Citing what it called “credible threats of violence,” Hamilton College canceled a speech planned for last week by a professor who has called those who died in the 2001 attacks on the World Trade Center “little Eichmanns.”
A storm of controversy has centered on the Clinton, N.Y., college in recent days as many people, including families of September 11 victims, protested the planned speech by Ward Churchill, a professor of ethnic studies at the University of Colorado at Boulder.
Shortly after the attacks, he wrote that those killed were not innocent civilians but a “technocratic corps at the very heart of America’s global financial empire.” He went on to compare them to Adolf Eichmann, the Nazi official in charge of sending millions of Jews to concentration camps.
Mr. Churchill was originally invited to speak at Hamilton by the Kirkland Project for the Study of Gender, Society, and Culture. Nancy Rabinowitz, a professor of comparative literature and the project director, had invited him to speak on American Indian issues, but after other professors and relatives of September 11 victims complained, she says, administrators asked her to change the topic. The event, retitled “Limits of Dissent,” became about the controversy itself.
As calls to cancel the event increased, Joan Hinde Stewart, Hamilton’s president, at first said the college would defend free speech by allowing it to take place. But two days before the scheduled event, which had been expanded to a panel discussion, she announced that it would be too dangerous.
“We have done our best to protect what we hold most dear, the right to speak, think, and study freely,” she said in a written statement. “But there is a higher responsibility that this institution carries, and that is the safety and security of our students, faculty, staff, and the community in which we live.”
Before the cancellation, the college had taken the unusual step of posting on its Web site hundreds of the negative e-mail messages it had received about inviting Mr. Churchill to speak. Critics included prospective students who said they now would not attend Hamilton, parents disturbed by what they called “hate speech,” and many television viewers who heard about the controversy on The O’Reilly Factor. One wrote: “I am sure the KKK and Nazi promoters would not be invited to speak at Hamilton. ... This is not a question of free speech. Mr. Churchill can say whatever he wants. ... It is a question of decency and respect. Obviously Hamilton has neither.”

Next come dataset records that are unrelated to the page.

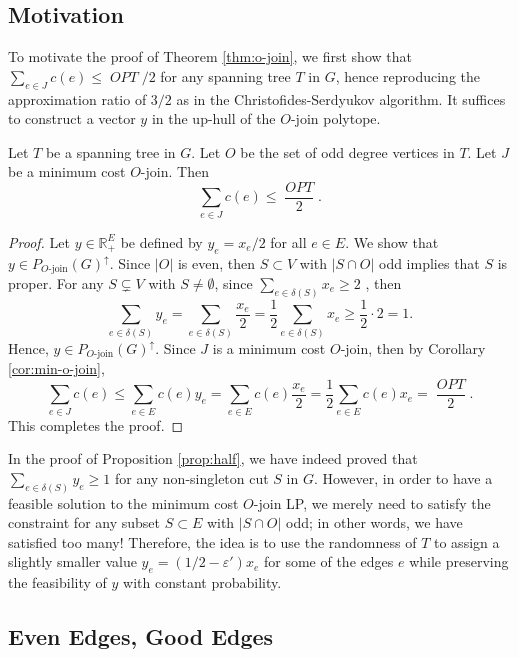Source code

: \documentclass[letterpaper, reqno,12pt]{article}
\newcommand{\RR}{\mathbb{R}}
\DeclareMathOperator{\OPT}{\mathit{OPT}}
\begin{document}
\subsection{Motivation}

To motivate the proof of Theorem \ref{thm:o-join}, we first show that $\sum_{e \in J} c(e) \leq \OPT/2$ for any spanning tree $T$ in $G$, hence reproducing the approximation ratio of $3/2$ as in the Christofides-Serdyukov algorithm. It suffices to construct a vector $y$ in the up-hull of the $O$-join polytope.

\begin{proposition} \label{prop:half}
  Let $T$ be a spanning tree in $G$. Let $O$ be the set of odd degree vertices in $T$. Let $J$ be a minimum cost $O$-join. Then
  $$ \sum_{e \in J} c(e) \leq \frac{\OPT}{2}. $$
\end{proposition}

\begin{proof}
  Let $y \in \RR_+^E$ be defined by $y_e = x_e/2$ for all $e \in E$. We show that $y \in P_\text{$O$-join}(G)^\uparrow$. Since $|O|$ is even, then $S \subset V$ with $|S \cap O|$ odd implies that $S$ is proper. For any $S \subsetneq V$ with $S \neq \emptyset$, since $\sum_{e \in \delta(S)} x_e \geq 2$ , then
  $$ \sum_{e \in \delta(S)} y_e = \sum_{e \in \delta(S)} \frac{x_e}{2} = \frac{1}{2} \sum_{e \in \delta(S)} x_e \geq \frac{1}{2} \cdot 2 = 1. $$
  Hence, $y \in P_\text{$O$-join}(G)^\uparrow$. Since $J$ is a minimum cost $O$-join, then by Corollary \ref{cor:min-o-join},
  $$ \sum_{e \in J} c(e) \leq \sum_{e \in E} c(e) y_e = \sum_{e \in E} c(e) \frac{x_e}{2} = \frac{1}{2} \sum_{e \in E} c(e) x_e = \frac{\OPT}{2}. $$
  This completes the proof.
\end{proof}

In the proof of Proposition \ref{prop:half}, we have indeed proved that $\sum_{e \in \delta(S)} y_e \geq 1$ for any non-singleton cut $S$ in $G$. However, in order to have a feasible solution to the minimum cost $O$-join LP, we merely need to satisfy the constraint for any subset $S \subset E$ with $|S \cap O|$ odd; in other words, we have satisfied too many! Therefore, the idea is to use the randomness of $T$ to assign a slightly smaller value $y_e = (1/2 - \varepsilon') x_e$ for some of the edges $e$ while preserving the feasibility of $y$ with constant probability.

\subsection{Even Edges, Good Edges}
\end{document}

Why this particular event created such a firestorm remains unclear. Mr. Churchill is a regular speaker on issues of indigenous cultures on campuses across the country. He spoke last month at Miami University, in Ohio, and about a year ago he spoke not far from Hamilton at Syracuse University. Those appearances did not generate such reaction.

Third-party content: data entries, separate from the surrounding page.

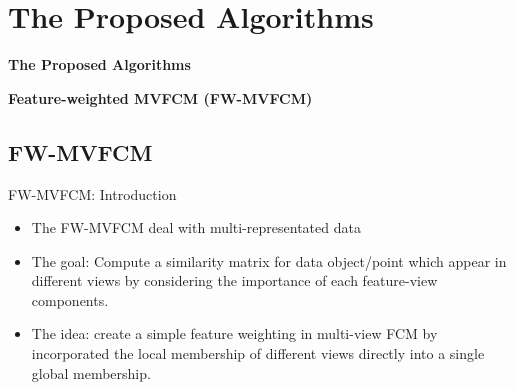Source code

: \documentclass[compress,sky blue]{beamer}
\begin{document}


\section{The Proposed Algorithms}


\begin{frame}{}
    \centering
    \Huge{\textbf{The Proposed Algorithms}}
\end{frame}


\begin{frame}{}
    \centering
\Huge{\textbf{Feature-weighted MVFCM (FW-MVFCM)}}
\end{frame}

\subsection{FW-MVFCM }


\begin{frame}{FW-MVFCM: Introduction}
	\vspace{-0.3cm}	
   
   \begin{itemize}
   \item    The FW-MVFCM deal with multi-representated data 
\item The goal: Compute a similarity matrix for data object/point which appear in different views by considering the importance of each feature-view components.
\item The idea: create a simple feature weighting in multi-view FCM by incorporated the local membership of different views directly into a single global membership. 
   \end{itemize}
        

\end{frame}

\end{document}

Ms. Rabinowitz suggested the Hamilton event may have grabbed media attention because the victims’ families got involved and because the college had just recently been in the news for hiring Susan Rosenberg, a former radical leftist who spent 16 years in federal prison.
Ms. Rabinowitz said she was saddened by the president’s decision to cancel the event. “I don’t sit in her shoes,” she said. “I wasn’t in the room when they were talking about it.” But the decision will chill free speech, she said: “Not just that it’s canceled because of the threats, but it will make you rethink other events.”
‘Grossly Inaccurate’
In Colorado, meanwhile, Gov. Bill Owens called for Mr. Churchill to resign from the faculty. The professor had already announced that he was stepping down as chairman of the University of Colorado’s ethnic-studies department but that he would remain as a faculty member. In addition, the Board of Regents planned to hold a special meeting last week to discuss Mr. Churchill.
Attempts to reach Mr. Churchill were unsuccessful. Ms. Rabinowitz said the professor was disappointed by the Hamilton event’s cancellation and that he and Natsu Saito, his wife, also a professor at Colorado who was scheduled to speak, had been prepared to attend the discussion despite receiving death threats.
In a written statement, Mr. Churchill said the analysis of his comments had been “grossly inaccurate.” He said he was not defending the September 11 attacks, “but simply pointing out that if U.S. foreign policy results in massive death and destruction abroad, we cannot feign innocence when some of that destruction is returned.”
He also said that the best way to avoid another such attack is for American citizens to force the U.S. government to comply with the rule of law. “The lesson of Nuremburg is that this is not only our right, but our obligation,” he said. “To the extent we shirk this responsibility, we, like the ‘good Germans’ of the 1930s and 40s, are complicit in its actions and have no legitimate basis for complaint when we suffer the consequences.”